With the NHL Network, Preisler will be involved in all aspects of programming and production, including coverage of special events such as next week's All-Star Game.
"Our goal is to put this network beyond the level of the NFL Network, or MLB Network. We have a long way to go, but we'll get there. We have the full support of the league"
Preisler says the NHL Network is available in 40 million homes in the U.S.
"To me this network has the potential for much greater impact than the NFL or MLB Network, simply because the NHL is not covered [by other broadcast media] the way those sports are. The potential for this network is enormous as the sport continues to grow."

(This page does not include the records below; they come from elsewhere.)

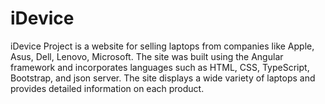 # iDevice

iDevice Project is a website for selling laptops from companies like Apple, Asus, Dell, Lenovo, Microsoft.
The site was built using the Angular framework and incorporates languages such as HTML, CSS, TypeScript, Bootstrap, and json server.
The site displays a wide variety of laptops and provides detailed information on each product.
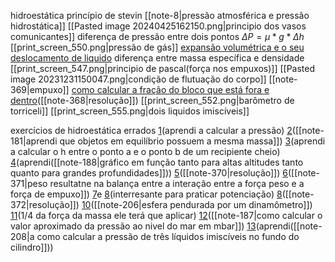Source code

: 
hidroestática
	princípio de stevin
		[[note-8|pressão atmosférica e pressão hidrostática]]
		[[Pasted image 20240425162150.png|principio dos vasos comunicantes]]
		diferença de pressão entre dois pontos
			$\Delta P = \mu * g * \Delta h$
		[[print_screen_550.png|pressão de gás]]
			[expansão volumétrica e o seu deslocamento de liquido](https://www.qconcursos.com/questoes-militares/questoes/b1cae98a-01)
	diferença entre massa específica e densidade
	[[print_screen_547.png|principio de pascal(força nos empuxos)]]
	[[Pasted image 20231231150047.png|condição de flutuação do corpo]]
	[[note-369|empuxo]]
	[como calcular a fração do bloco que está fora e dentro](https://www.qconcursos.com/questoes-militares/questoes/4dea7d58-58)([[note-368|resolução]])
	[[print_screen_552.png|barômetro de torriceli]]
	[[print_screen_555.png|dois liquidos imiscíveis]]
	
exercícios de hidroestática errados
	[1](https://www.qconcursos.com/questoes-militares/questoes/a7c3698b-6b)(aprendi a calcular a pressão)
	[2](https://www.qconcursos.com/questoes-militares/questoes/a7c029f8-6b)([[note-181|aprendi que objetos em equilíbrio possuem a mesma massa]])
	[3](https://www.qconcursos.com/questoes-militares/questoes/a7c029f8-6b)(aprendi a calcular o h entre o ponto a e o ponto b de um recipiente cheio)
	[4](https://www.qconcursos.com/questoes-militares/questoes/8d24bb1f-f3)(aprendi([[note-188|gráfico em função tanto para altas altitudes tanto quanto para grandes profundidades]]))
	[5](https://www.qconcursos.com/questoes-militares/questoes/078a5bae-48)([[note-370|resolução]])
	[6](https://www.qconcursos.com/questoes-militares/questoes/586bc2bb-ad)([[note-371|peso resultatne na balança entre a interação entre a força peso e a força de empuxo]])
	[7](https://www.qconcursos.com/questoes-militares/questoes/7616bf3e-55)e [8](https://www.qconcursos.com/questoes-militares/questoes/dfa4e2bb-55)(interresante para praticar potenciação)
	[8](https://www.qconcursos.com/questoes-militares/questoes/aea68393-55)([[note-372|resolução]])
	[10](https://www.qconcursos.com/questoes-militares/questoes/fab7f725-42)([[note-206|esfera pendurada por um dinamômetro]])
	[11](https://www.qconcursos.com/questoes-militares/questoes/7e7db665-3a)(1/4 da força da massa ele terá que aplicar)
	[12](https://www.qconcursos.com/questoes-militares/questoes/480f70a2-dc)([[note-187|como calcular o valor aproximado da pressão ao nivel do mar em mbar]])
	[13](https://www.qconcursos.com/questoes-militares/questoes/f363b5bf-a0)(aprendi([[note-208|a como calcular a pressão de três líquidos imiscíveis  no fundo do cilindro]]))


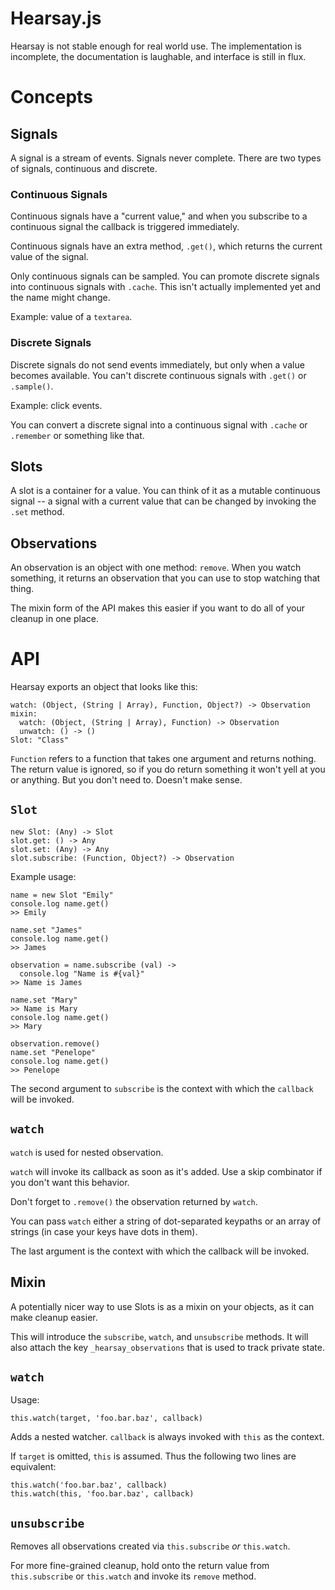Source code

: # Hearsay.js

Hearsay is not stable enough for real world use. The implementation is incomplete, the documentation is laughable, and interface is still in flux.

# Concepts

## Signals

A signal is a stream of events. Signals never complete. There are two types of signals, continuous and discrete.

### Continuous Signals

Continuous signals have a "current value," and when you subscribe to a continuous signal the callback is triggered immediately.

Continuous signals have an extra method, `.get()`, which returns the current value of the signal.

Only continuous signals can be sampled. You can promote discrete signals into continuous signals with `.cache`. This isn't actually implemented yet and the name might change.

Example: value of a `textarea`.

### Discrete Signals

Discrete signals do not send events immediately, but only when a value becomes available. You can't discrete continuous signals with `.get()` or `.sample()`.

Example: click events.

You can convert a discrete signal into a continuous signal with `.cache` or `.remember` or something like that.

## Slots

A slot is a container for a value. You can think of it as a mutable continuous signal -- a signal with a current value that can be changed by invoking the `.set` method.

## Observations

An observation is an object with one method: `remove`. When you watch something, it returns an observation that you can use to stop watching that thing.

The mixin form of the API makes this easier if you want to do all of your cleanup in one place.

# API

Hearsay exports an object that looks like this:

    watch: (Object, (String | Array), Function, Object?) -> Observation
    mixin:
      watch: (Object, (String | Array), Function) -> Observation
      unwatch: () -> ()
    Slot: "Class"

`Function` refers to a function that takes one argument and returns nothing. The return value is ignored, so if you do return something it won't yell at you or anything. But you don't need to. Doesn't make sense.

## `Slot`

    new Slot: (Any) -> Slot
    slot.get: () -> Any
    slot.set: (Any) -> Any
    slot.subscribe: (Function, Object?) -> Observation

Example usage:

    name = new Slot "Emily"
    console.log name.get()
    >> Emily

    name.set "James"
    console.log name.get()
    >> James

    observation = name.subscribe (val) ->
      console.log "Name is #{val}"
    >> Name is James

    name.set "Mary"
    >> Name is Mary
    console.log name.get()
    >> Mary

    observation.remove()
    name.set "Penelope"
    console.log name.get()
    >> Penelope

The second argument to `subscribe` is the context with which the `callback` will be invoked.

## `watch`

`watch` is used for nested observation.

`watch` will invoke its callback as soon as it's added. Use a skip combinator if you don't want this behavior.

Don't forget to `.remove()` the observation returned by `watch`.

You can pass `watch` either a string of dot-separated keypaths or an array of strings (in case your keys have dots in them).

The last argument is the context with which the callback will be invoked.

## Mixin

A potentially nicer way to use Slots is as a mixin on your objects, as it can make cleanup easier.

This will introduce the `subscribe`, `watch`, and `unsubscribe` methods. It will also attach the key `_hearsay_observations` that is used to track private state.

## `watch`

Usage:

    this.watch(target, 'foo.bar.baz', callback)

Adds a nested watcher. `callback` is always invoked with `this` as the context.

If `target` is omitted, `this` is assumed. Thus the following two lines are equivalent:

    this.watch('foo.bar.baz', callback)
    this.watch(this, 'foo.bar.baz', callback)

## `unsubscribe`

Removes all observations created via `this.subscribe` *or* `this.watch`.

For more fine-grained cleanup, hold onto the return value from `this.subscribe` or `this.watch` and invoke its `remove` method.
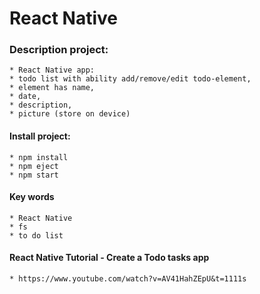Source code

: ﻿# React Native

### Description project:

    * React Native app:
    * todo list with ability add/remove/edit todo-element,
    * element has name, 
    * date, 
    * description, 
    * picture (store on device)

#### Install project:

    * npm install
    * npm eject
    * npm start
    
    
#### Key words 

    * React Native
    * fs
    * to do list
    
    
#### React Native Tutorial - Create a Todo tasks app 

    * https://www.youtube.com/watch?v=AV41HahZEpU&t=1111s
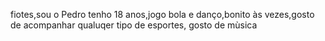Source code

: fiotes,sou o Pedro tenho 18 anos,jogo bola e danço,bonito às vezes,gosto de acompanhar qualuqer tipo de esportes, gosto de mùsica
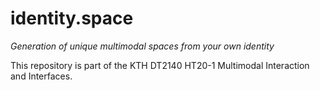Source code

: # identity.space
*Generation of unique multimodal spaces from your own identity*

This repository is part of the KTH DT2140 HT20-1 Multimodal Interaction and Interfaces.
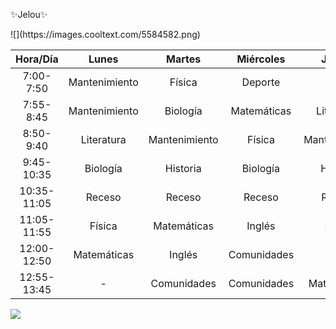 ✨Jelou✨

<!--
**ashcapsum/ashcapsum** is a ✨ _special_ ✨ repository because its `README.md` (this file) appears on your GitHub profile.

Here are some ideas to get you started:

- 🔮 Yare Yare dijo Saiki
- 📌 PFLC 
- 🎇 Amos por una gelatina de café
- 🍌 rin rin rin rin rin rin rin, Banana Phone
- 🌸 anxious
-->![](https://images.cooltext.com/5584582.png)

| Hora/Día      | Lunes         | Martes        | Miércoles     | Jueves        | Martes        | Viernes       |
| :-----------: | :-----------: | :-----------: | :-----------: | :-----------: | :-----------: | :-----------: |
| 7:00-7:50     | Mantenimiento | Física        | Deporte       | Artes         | Física        | Biología      |
| 7:55-8:45     | Mantenimiento | Biología      | Matemáticas   | Literatura    | Biología      | Física        |
| 8:50-9:40     | Literatura    | Mantenimiento | Física        | Mantenimiento | Mantenimiento | Matemáticas   |
| 9:45-10:35    | Biología      | Historia      | Biología      | Historia      | Historia      | Literatura    |
| 10:35-11:05   | Receso        | Receso        | Receso        | Receso        | Receso        | Receso        |
| 11:05-11:55   | Física        | Matemáticas   | Inglés        | Inglés        | Matemáticas   | Historia      |
| 12:00-12:50   | Matemáticas   | Inglés        | Comunidades   | Física        | Inglés        | -             |
| 12:55-13:45   | -             | Comunidades   | Comunidades   | Matemáticas   | Comunidades   | -             | 

![](https://images.cooltext.com/5584581.png)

Preisler played hockey in Amherst when he was growing up. He rooted for the Sabres and still attends "tons of" their games.
In 2010 Preisler co-authored a book with ESPN NFL analyst Mark Schlereth called "Ready, Set, Play!," a collection of reminiscences by various sports figures about parent-child bonding through sports. Jim Kelly was one of the featured athletes. Preisler wrote in the book about getting close to his daughter through the runs they take together, an activity they still share.
"This [move] is an opportunity to bring my family back to Buffalo," he said. "It's very important to have my daughter grow up near her grandparents."
ESPN is a large corporation and it has occasionally been in the news for some incidents that were not family friendly. Former college football announcer Ron Franklin sued the network this week for "wrongful termination" after he was fired for a contentious conversation with a female colleague in which he allegedly referred to her as "sweet baby."
Sometimes the network seems to make news as well as cover it. LeBron James' "The Decision" comes to mind.
Preisler said people at ESPN are aware of what its detractors say, but sometimes the critics distort things.
"Parts of the media latch onto the negative [aspects] because it makes a better story," he said. "Those types of things happen everywhere. When you're on top, the best in the business, people are shooting for you.
"It was a terrific place to work, and they're the best in the business," he said.
Green Bay goof
This week's "best rebound" award goes to the Green Bay Press-Gazette, which ran a horrifying typo on Monday after the Packers' playoff win. The paper's front-page headline said, "On to Chicaco."
The paper kept its composure when it ran a correction that ended with: "In the event the Packers win Sunday and advance to the Super Bowl, we'll spell the host city of Dallas correctly."